**AIM OF THE TASK:** Please give back every entry in full, word for word, but none of the pictures.

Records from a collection
--------------------------------------------------
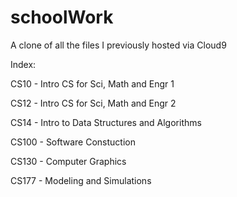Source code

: # schoolWork
A clone of all the files I previously hosted via Cloud9 

Index:

  CS10 - Intro CS for Sci, Math and Engr 1
  
  CS12 - Intro CS for Sci, Math and Engr 2
  
  CS14 - Intro to Data Structures and Algorithms
  
  CS100 - Software Constuction 
  
  CS130 - Computer Graphics
  
  CS177 - Modeling and Simulations

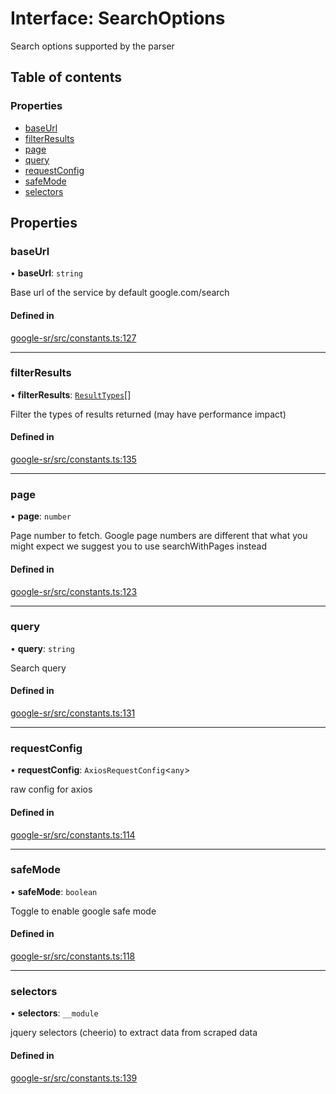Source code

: # Interface: SearchOptions

Search options supported by the parser

## Table of contents

### Properties

- [baseUrl](SearchOptions.md#baseurl)
- [filterResults](SearchOptions.md#filterresults)
- [page](SearchOptions.md#page)
- [query](SearchOptions.md#query)
- [requestConfig](SearchOptions.md#requestconfig)
- [safeMode](SearchOptions.md#safemode)
- [selectors](SearchOptions.md#selectors)

## Properties

### baseUrl

• **baseUrl**: `string`

Base url of the service by default google.com/search

#### Defined in

[google-sr/src/constants.ts:127](https://github.com/typicalninja/google-sr/blob/eafa30a/packages/google-sr/src/constants.ts#L127)

___

### filterResults

• **filterResults**: [`ResultTypes`](../enums/ResultTypes.md)[]

Filter the types of results returned (may have performance impact)

#### Defined in

[google-sr/src/constants.ts:135](https://github.com/typicalninja/google-sr/blob/eafa30a/packages/google-sr/src/constants.ts#L135)

___

### page

• **page**: `number`

Page number to fetch. Google page numbers are different that what you might expect
we suggest you to use searchWithPages instead

#### Defined in

[google-sr/src/constants.ts:123](https://github.com/typicalninja/google-sr/blob/eafa30a/packages/google-sr/src/constants.ts#L123)

___

### query

• **query**: `string`

Search query

#### Defined in

[google-sr/src/constants.ts:131](https://github.com/typicalninja/google-sr/blob/eafa30a/packages/google-sr/src/constants.ts#L131)

___

### requestConfig

• **requestConfig**: `AxiosRequestConfig`\<`any`\>

raw config for axios

#### Defined in

[google-sr/src/constants.ts:114](https://github.com/typicalninja/google-sr/blob/eafa30a/packages/google-sr/src/constants.ts#L114)

___

### safeMode

• **safeMode**: `boolean`

Toggle to enable google safe mode

#### Defined in

[google-sr/src/constants.ts:118](https://github.com/typicalninja/google-sr/blob/eafa30a/packages/google-sr/src/constants.ts#L118)

___

### selectors

• **selectors**: `__module`

jquery selectors (cheerio) to extract data from scraped data

#### Defined in

[google-sr/src/constants.ts:139](https://github.com/typicalninja/google-sr/blob/eafa30a/packages/google-sr/src/constants.ts#L139)

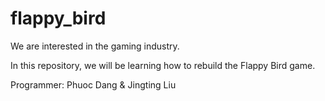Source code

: # flappy_bird
We are interested in the gaming industry.

In this repository, we will be learning how to rebuild the Flappy Bird game.

Programmer: Phuoc Dang & Jingting Liu
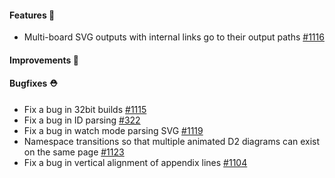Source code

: #### Features 🚀

- Multi-board SVG outputs with internal links go to their output paths [#1116](https://github.com/terrastruct/d2/pull/1116)

#### Improvements 🧹

#### Bugfixes ⛑️

- Fix a bug in 32bit builds [#1115](https://github.com/terrastruct/d2/issues/1115)
- Fix a bug in ID parsing [#322](https://github.com/terrastruct/d2/issues/322)
- Fix a bug in watch mode parsing SVG [#1119](https://github.com/terrastruct/d2/issues/1119)
- Namespace transitions so that multiple animated D2 diagrams can exist on the same page [#1123](https://github.com/terrastruct/d2/issues/1123)
- Fix a bug in vertical alignment of appendix lines [#1104](https://github.com/terrastruct/d2/issues/1104)
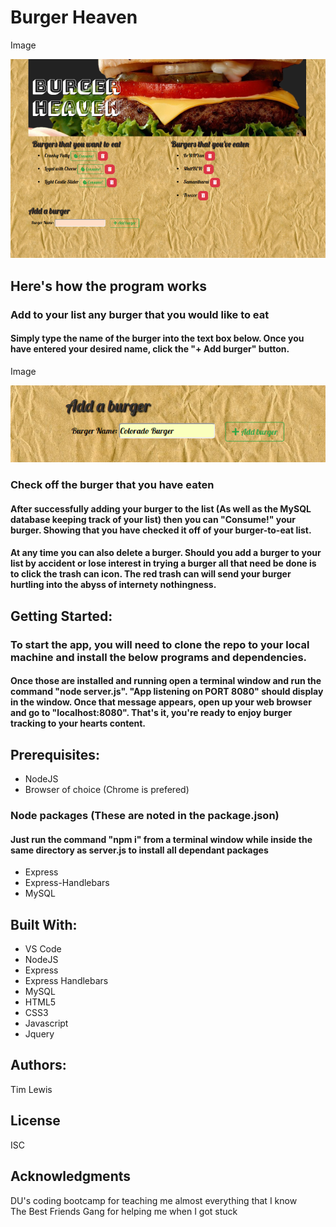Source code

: # Burger Heaven

Image

![alt text](./public/assets/images/burgerHeaven.png "Burger Heaven")

## Here's how the program works

### Add to your list any burger that you would like to eat
#### Simply type the name of the burger into the text box below.  Once you have entered your desired name, click the "+ Add burger" button.  

Image

![alt text](./public/assets/images/add.png "Adding a burger")


### Check off the burger that you have eaten
#### After successfully adding your burger to the list (As well as the MySQL database keeping track of your list) then you can "Consume!" your burger.  Showing that you have checked it off of your burger-to-eat list.

#### At any time you can also delete a burger.  Should you add a burger to your list by accident or lose interest in trying a burger all that need be done is to click the trash can icon.  The red trash can will send your burger hurtling into the abyss of internety nothingness. 


## Getting Started: 
### To start the app, you will need to clone the repo to your local machine and install the below programs and dependencies.
#### Once those are installed and running open a terminal window and run the command "node server.js".  "App listening on PORT 8080" should display in the window.  Once that message appears, open up your web browser and go to "localhost:8080".  That's it, you're ready to enjoy burger tracking to your hearts content.


## Prerequisites: 
* NodeJS
* Browser of choice (Chrome is prefered)


### Node packages (These are noted in the package.json)
#### Just run the command "npm i" from a terminal window while inside the same directory as server.js to install all dependant packages
* Express
* Express-Handlebars
* MySQL



## Built With: 
* VS Code
* NodeJS
* Express
* Express Handlebars
* MySQL
* HTML5
* CSS3
* Javascript
* Jquery


## Authors: 
Tim Lewis


## License
ISC


## Acknowledgments
DU's coding bootcamp for teaching me almost everything that I know<br>
The Best Friends Gang for helping me when I got stuck

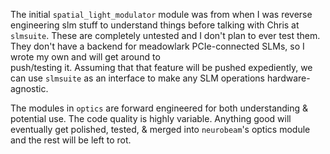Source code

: 

The initial `spatial_light_modulator` module was from when I was reverse engineering 
slm stuff to understand things before talking with Chris at `slmsuite`. These are 
completely untested and I don't plan to ever test them. They don't have a backend for 
meadowlark PCIe-connected SLMs, so I wrote my own and will get around to  
push/testing it. Assuming that that feature will be pushed expediently, we can use 
`slmsuite` as an interface to make any SLM operations hardware-agnostic. 

The modules in `optics` are forward engineered for both understanding & potential 
use. The code quality is highly variable. Anything good will eventually get polished, 
tested, & merged into `neurobeam`'s optics module and the rest will be left to rot.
--------------------------------------------------
**ANSWER BOX:**
Source code

: # schoolWork
A clone of all the files I previously hosted via Cloud9 

Index:

  CS10 - Intro CS for Sci, Math and Engr 1
  
  CS12 - Intro CS for Sci, Math and Engr 2
  
  CS14 - Intro to Data Structures and Algorithms
  
  CS100 - Software Constuction 
  
  CS130 - Computer Graphics
  
  CS177 - Modeling and Simulations

Source code

: # Interface: SearchOptions

Search options supported by the parser

## Table of contents

### Properties

- [baseUrl](SearchOptions.md#baseurl)
- [filterResults](SearchOptions.md#filterresults)
- [page](SearchOptions.md#page)
- [query](SearchOptions.md#query)
- [requestConfig](SearchOptions.md#requestconfig)
- [safeMode](SearchOptions.md#safemode)
- [selectors](SearchOptions.md#selectors)

## Properties

### baseUrl

• **baseUrl**: `string`

Base url of the service by default google.com/search

#### Defined in

[google-sr/src/constants.ts:127](https://github.com/typicalninja/google-sr/blob/eafa30a/packages/google-sr/src/constants.ts#L127)

___

### filterResults

• **filterResults**: [`ResultTypes`](../enums/ResultTypes.md)[]

Filter the types of results returned (may have performance impact)

#### Defined in

[google-sr/src/constants.ts:135](https://github.com/typicalninja/google-sr/blob/eafa30a/packages/google-sr/src/constants.ts#L135)

___

### page

• **page**: `number`

Page number to fetch. Google page numbers are different that what you might expect
we suggest you to use searchWithPages instead

#### Defined in

[google-sr/src/constants.ts:123](https://github.com/typicalninja/google-sr/blob/eafa30a/packages/google-sr/src/constants.ts#L123)

___

### query

• **query**: `string`

Search query

#### Defined in

[google-sr/src/constants.ts:131](https://github.com/typicalninja/google-sr/blob/eafa30a/packages/google-sr/src/constants.ts#L131)

___

### requestConfig

• **requestConfig**: `AxiosRequestConfig`\<`any`\>

raw config for axios

#### Defined in

[google-sr/src/constants.ts:114](https://github.com/typicalninja/google-sr/blob/eafa30a/packages/google-sr/src/constants.ts#L114)

___

### safeMode

• **safeMode**: `boolean`

Toggle to enable google safe mode

#### Defined in

[google-sr/src/constants.ts:118](https://github.com/typicalninja/google-sr/blob/eafa30a/packages/google-sr/src/constants.ts#L118)

___

### selectors

• **selectors**: `__module`

jquery selectors (cheerio) to extract data from scraped data

#### Defined in

[google-sr/src/constants.ts:139](https://github.com/typicalninja/google-sr/blob/eafa30a/packages/google-sr/src/constants.ts#L139)

Source code

: # flappy_bird
We are interested in the gaming industry.

In this repository, we will be learning how to rebuild the Flappy Bird game.

Programmer: Phuoc Dang & Jingting Liu
Source code

: #### Features 🚀

- Multi-board SVG outputs with internal links go to their output paths [#1116](https://github.com/terrastruct/d2/pull/1116)

#### Improvements 🧹

#### Bugfixes ⛑️

- Fix a bug in 32bit builds [#1115](https://github.com/terrastruct/d2/issues/1115)
- Fix a bug in ID parsing [#322](https://github.com/terrastruct/d2/issues/322)
- Fix a bug in watch mode parsing SVG [#1119](https://github.com/terrastruct/d2/issues/1119)
- Namespace transitions so that multiple animated D2 diagrams can exist on the same page [#1123](https://github.com/terrastruct/d2/issues/1123)
- Fix a bug in vertical alignment of appendix lines [#1104](https://github.com/terrastruct/d2/issues/1104)
Source code

: # Burger Heaven

Image

![alt text](./public/assets/images/burgerHeaven.png "Burger Heaven")

## Here's how the program works

### Add to your list any burger that you would like to eat
#### Simply type the name of the burger into the text box below.  Once you have entered your desired name, click the "+ Add burger" button.  

Image

![alt text](./public/assets/images/add.png "Adding a burger")


### Check off the burger that you have eaten
#### After successfully adding your burger to the list (As well as the MySQL database keeping track of your list) then you can "Consume!" your burger.  Showing that you have checked it off of your burger-to-eat list.

#### At any time you can also delete a burger.  Should you add a burger to your list by accident or lose interest in trying a burger all that need be done is to click the trash can icon.  The red trash can will send your burger hurtling into the abyss of internety nothingness. 


## Getting Started: 
### To start the app, you will need to clone the repo to your local machine and install the below programs and dependencies.
#### Once those are installed and running open a terminal window and run the command "node server.js".  "App listening on PORT 8080" should display in the window.  Once that message appears, open up your web browser and go to "localhost:8080".  That's it, you're ready to enjoy burger tracking to your hearts content.


## Prerequisites: 
* NodeJS
* Browser of choice (Chrome is prefered)


### Node packages (These are noted in the package.json)
#### Just run the command "npm i" from a terminal window while inside the same directory as server.js to install all dependant packages
* Express
* Express-Handlebars
* MySQL



## Built With: 
* VS Code
* NodeJS
* Express
* Express Handlebars
* MySQL
* HTML5
* CSS3
* Javascript
* Jquery


## Authors: 
Tim Lewis


## License
ISC


## Acknowledgments
DU's coding bootcamp for teaching me almost everything that I know<br>
The Best Friends Gang for helping me when I got stuck

Source code

: 

The initial `spatial_light_modulator` module was from when I was reverse engineering 
slm stuff to understand things before talking with Chris at `slmsuite`. These are 
completely untested and I don't plan to ever test them. They don't have a backend for 
meadowlark PCIe-connected SLMs, so I wrote my own and will get around to  
push/testing it. Assuming that that feature will be pushed expediently, we can use 
`slmsuite` as an interface to make any SLM operations hardware-agnostic. 

The modules in `optics` are forward engineered for both understanding & potential 
use. The code quality is highly variable. Anything good will eventually get polished, 
tested, & merged into `neurobeam`'s optics module and the rest will be left to rot.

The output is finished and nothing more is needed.